* _Your instructions_: Find the lines in the listing below that include the word "Gambar", and report how many there are, with nothing more.

━━━

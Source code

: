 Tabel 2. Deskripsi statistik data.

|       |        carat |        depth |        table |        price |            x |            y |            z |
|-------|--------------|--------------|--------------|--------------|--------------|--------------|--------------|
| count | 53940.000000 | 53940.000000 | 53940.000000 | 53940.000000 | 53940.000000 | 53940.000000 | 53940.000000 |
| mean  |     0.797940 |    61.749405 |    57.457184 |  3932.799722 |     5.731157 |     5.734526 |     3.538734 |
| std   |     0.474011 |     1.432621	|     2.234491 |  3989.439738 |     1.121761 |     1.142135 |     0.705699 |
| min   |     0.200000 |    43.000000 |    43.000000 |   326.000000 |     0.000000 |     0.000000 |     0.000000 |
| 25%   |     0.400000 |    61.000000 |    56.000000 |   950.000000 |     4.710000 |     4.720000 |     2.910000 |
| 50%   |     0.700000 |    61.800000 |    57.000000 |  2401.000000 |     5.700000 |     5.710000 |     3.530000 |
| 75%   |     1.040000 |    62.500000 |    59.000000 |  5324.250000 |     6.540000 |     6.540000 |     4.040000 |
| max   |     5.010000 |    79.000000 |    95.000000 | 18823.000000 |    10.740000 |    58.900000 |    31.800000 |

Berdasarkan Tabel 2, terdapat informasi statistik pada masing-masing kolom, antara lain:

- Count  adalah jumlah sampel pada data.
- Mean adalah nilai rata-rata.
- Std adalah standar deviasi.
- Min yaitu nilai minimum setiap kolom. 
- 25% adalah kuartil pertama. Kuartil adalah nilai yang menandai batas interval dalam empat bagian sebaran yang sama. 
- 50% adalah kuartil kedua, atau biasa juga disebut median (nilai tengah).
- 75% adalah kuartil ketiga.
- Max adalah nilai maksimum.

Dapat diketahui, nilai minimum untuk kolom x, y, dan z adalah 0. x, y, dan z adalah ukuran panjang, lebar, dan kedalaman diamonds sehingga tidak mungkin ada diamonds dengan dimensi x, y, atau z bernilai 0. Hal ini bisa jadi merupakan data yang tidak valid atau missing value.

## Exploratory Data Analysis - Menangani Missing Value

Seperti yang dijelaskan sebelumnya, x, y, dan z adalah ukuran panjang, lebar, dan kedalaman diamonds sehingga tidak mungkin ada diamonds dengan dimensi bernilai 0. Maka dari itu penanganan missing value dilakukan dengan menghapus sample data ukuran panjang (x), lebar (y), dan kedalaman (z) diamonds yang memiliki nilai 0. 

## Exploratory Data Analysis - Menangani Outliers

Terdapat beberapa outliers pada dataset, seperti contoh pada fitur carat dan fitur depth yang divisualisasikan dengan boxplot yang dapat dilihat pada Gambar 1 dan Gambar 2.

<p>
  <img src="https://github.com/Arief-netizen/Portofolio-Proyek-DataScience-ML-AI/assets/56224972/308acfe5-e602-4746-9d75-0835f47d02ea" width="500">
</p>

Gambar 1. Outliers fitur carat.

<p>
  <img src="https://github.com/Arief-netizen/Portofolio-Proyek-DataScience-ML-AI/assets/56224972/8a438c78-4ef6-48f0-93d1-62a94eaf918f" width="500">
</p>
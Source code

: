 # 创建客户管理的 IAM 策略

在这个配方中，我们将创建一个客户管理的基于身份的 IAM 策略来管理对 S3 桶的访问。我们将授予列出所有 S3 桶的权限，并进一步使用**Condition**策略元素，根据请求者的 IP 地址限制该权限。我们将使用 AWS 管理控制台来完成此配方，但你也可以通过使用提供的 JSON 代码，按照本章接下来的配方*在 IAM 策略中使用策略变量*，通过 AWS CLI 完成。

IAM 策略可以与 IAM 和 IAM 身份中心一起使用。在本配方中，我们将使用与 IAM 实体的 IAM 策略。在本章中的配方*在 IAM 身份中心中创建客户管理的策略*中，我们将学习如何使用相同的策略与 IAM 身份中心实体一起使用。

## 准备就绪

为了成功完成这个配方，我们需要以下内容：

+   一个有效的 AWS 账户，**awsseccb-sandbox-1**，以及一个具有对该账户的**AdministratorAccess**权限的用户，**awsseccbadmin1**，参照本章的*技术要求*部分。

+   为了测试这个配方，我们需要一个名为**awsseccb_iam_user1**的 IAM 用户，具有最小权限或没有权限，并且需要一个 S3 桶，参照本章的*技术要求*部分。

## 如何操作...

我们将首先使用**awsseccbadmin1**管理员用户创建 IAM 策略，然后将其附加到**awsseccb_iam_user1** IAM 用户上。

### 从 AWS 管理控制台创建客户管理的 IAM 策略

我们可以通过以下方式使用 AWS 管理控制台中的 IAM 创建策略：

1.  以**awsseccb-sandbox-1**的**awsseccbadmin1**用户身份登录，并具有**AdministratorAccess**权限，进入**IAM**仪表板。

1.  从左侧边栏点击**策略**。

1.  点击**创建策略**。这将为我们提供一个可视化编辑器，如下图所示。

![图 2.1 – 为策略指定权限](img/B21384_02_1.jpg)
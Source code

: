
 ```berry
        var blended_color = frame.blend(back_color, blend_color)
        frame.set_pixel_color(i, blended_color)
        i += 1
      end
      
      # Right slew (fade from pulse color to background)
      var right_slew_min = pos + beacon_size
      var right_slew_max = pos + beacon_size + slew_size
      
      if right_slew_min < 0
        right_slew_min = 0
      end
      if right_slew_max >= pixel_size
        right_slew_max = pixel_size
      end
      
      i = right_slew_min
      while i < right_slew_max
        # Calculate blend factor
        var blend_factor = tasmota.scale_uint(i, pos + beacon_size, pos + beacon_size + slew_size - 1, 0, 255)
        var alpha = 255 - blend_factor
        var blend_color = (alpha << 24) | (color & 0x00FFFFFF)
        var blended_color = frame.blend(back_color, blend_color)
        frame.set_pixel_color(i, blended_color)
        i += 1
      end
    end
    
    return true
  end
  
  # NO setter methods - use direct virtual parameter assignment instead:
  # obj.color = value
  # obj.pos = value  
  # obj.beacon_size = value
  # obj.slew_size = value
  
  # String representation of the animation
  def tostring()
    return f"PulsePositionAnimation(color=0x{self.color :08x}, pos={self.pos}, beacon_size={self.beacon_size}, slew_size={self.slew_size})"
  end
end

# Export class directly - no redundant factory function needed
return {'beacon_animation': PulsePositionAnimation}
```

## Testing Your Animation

━━━

* _Response to the task_: 2